Standing 52" high, 31.25" wide, and 28.5" deep, they are behemoths. They weigh 167 pounds, EACH. They have the shape of a 45-45-90 right triangular prism, and are meant to be tucked into the corners of your rather large listening room. They sell new for about $6000 a pair.

Why this ridiculous size, you ask? Well, Klipschorn eschew the normal cone speaker paradigm and go with a horn speaker based design. Horns are much more efficient than cones, yet have the problem that they must be huge to reproduce anything below upper mids. So Paul Klipsch decided, "Well, shit, let's just build the giant fucker!" (note, not real quote)

The current Klipschorn has this noble driver array (info ripped from the clutches of www.klipsch.com):

DRIVE COMPONENTS:

Three-way fully horn loaded system using one 1” (2.5cm) phenolic diaphragm compression driver and one 2” (5.08cm) phenolic diaphragm compression driver with an exponential horn and one 15” (38.1cm) fiber-composite cone woofer with a trihedral exponential folded horn.
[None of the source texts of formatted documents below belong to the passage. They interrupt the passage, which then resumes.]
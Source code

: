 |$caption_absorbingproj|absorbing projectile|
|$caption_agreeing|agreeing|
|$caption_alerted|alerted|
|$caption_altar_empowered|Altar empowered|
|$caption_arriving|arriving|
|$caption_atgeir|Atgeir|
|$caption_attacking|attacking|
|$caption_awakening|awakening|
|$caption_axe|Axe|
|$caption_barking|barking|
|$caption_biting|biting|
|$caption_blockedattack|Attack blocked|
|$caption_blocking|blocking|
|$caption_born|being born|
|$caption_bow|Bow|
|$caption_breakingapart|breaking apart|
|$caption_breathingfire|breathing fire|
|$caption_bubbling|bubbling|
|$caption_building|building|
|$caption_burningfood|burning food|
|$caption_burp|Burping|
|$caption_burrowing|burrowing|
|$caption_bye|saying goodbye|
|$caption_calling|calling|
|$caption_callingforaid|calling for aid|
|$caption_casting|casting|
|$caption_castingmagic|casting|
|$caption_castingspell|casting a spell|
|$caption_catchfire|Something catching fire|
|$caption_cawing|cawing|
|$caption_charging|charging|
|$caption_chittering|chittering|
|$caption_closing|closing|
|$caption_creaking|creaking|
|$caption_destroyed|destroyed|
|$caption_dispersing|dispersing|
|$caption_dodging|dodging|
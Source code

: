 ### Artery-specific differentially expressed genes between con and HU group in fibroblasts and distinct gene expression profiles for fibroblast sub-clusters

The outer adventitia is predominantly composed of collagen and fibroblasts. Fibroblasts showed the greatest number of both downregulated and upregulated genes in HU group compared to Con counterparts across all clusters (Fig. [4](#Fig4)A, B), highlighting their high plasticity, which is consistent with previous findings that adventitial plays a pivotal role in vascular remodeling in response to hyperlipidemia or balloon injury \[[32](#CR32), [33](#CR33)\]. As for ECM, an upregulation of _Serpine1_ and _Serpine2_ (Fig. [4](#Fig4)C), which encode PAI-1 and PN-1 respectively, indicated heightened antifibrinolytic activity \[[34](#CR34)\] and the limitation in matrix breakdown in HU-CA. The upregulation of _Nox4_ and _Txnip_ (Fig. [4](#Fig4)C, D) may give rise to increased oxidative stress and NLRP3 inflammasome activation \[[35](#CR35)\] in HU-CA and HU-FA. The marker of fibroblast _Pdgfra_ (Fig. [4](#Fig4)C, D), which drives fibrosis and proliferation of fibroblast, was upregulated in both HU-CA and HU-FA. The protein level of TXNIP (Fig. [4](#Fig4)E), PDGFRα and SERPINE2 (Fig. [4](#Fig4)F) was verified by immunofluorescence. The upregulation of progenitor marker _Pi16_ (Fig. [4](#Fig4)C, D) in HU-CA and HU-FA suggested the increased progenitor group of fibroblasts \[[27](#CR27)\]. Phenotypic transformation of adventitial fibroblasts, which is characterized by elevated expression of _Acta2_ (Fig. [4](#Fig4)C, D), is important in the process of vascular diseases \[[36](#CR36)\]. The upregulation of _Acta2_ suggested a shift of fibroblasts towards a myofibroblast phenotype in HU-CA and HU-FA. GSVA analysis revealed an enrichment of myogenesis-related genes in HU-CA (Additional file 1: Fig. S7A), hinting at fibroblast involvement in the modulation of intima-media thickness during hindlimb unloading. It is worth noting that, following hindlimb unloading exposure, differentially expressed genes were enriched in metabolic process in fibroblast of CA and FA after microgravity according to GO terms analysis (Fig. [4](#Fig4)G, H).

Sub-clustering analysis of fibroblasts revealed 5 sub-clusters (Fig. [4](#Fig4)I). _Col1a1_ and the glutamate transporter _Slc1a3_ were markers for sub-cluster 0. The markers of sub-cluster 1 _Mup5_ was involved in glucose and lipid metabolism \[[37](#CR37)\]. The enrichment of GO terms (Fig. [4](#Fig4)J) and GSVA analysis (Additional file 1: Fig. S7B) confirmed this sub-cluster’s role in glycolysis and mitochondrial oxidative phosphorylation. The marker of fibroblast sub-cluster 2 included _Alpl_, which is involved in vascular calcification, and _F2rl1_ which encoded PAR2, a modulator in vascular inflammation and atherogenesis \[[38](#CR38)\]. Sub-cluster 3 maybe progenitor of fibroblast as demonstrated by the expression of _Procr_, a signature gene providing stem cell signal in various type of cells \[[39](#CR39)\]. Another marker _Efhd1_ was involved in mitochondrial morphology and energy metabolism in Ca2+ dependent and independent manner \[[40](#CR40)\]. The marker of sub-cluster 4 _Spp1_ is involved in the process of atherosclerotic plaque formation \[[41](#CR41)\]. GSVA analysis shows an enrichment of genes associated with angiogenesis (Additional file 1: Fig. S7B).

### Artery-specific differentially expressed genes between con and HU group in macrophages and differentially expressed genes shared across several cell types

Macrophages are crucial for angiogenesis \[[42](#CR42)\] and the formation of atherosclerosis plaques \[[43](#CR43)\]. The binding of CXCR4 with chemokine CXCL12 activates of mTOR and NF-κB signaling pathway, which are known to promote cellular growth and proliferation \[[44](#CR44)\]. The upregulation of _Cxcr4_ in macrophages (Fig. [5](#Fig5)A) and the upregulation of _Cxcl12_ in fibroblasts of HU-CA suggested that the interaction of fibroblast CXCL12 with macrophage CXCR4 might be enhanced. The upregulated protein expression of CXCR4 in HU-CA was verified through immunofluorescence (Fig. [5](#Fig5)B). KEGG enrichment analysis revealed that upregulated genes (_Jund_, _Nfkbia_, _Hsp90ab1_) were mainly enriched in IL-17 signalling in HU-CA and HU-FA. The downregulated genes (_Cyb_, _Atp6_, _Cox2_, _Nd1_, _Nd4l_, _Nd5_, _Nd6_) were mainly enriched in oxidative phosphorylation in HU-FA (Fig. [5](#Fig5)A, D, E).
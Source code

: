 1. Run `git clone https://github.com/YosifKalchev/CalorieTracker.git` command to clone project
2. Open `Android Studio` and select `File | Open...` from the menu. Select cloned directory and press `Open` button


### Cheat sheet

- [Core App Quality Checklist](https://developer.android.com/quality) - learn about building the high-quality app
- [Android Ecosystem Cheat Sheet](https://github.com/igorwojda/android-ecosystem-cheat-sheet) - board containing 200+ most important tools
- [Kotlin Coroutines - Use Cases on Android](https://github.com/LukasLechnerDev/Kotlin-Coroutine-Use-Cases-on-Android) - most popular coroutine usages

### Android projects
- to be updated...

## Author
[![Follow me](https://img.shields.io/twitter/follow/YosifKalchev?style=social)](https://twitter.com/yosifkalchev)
What I haven't mentioned yet is the simply stunning efficiency figure the Klipschorn put up. Namely, 104 dB @ 1 watt/1 meter (though they don't go the additional step of giving us the frequency they measured this at, this is a pretty reliable figure). This is a good thing. Most cones are lucky to put up figures of 90 dB @ 1W/1M. This means that with the amplifier you already have, the Klipschorn will likely be literally twice as loud, and ten times as powerful. Also given that the Klipschorn have a power handling rating of 100 watts continuous, you can safely crank these things up to 124 dB! (I am not liable for your resultant deafness)

The real beauty of this high efficiency is the ability to be driven by low power but high quality amps, such like the Single Sided Triode amps favored by the nutty Audiophiles.

BTW, they also have a startlingly good frequency response quote, 35 Hz to 17.5 kHz ±3dB. That's some deep bass. Impressive.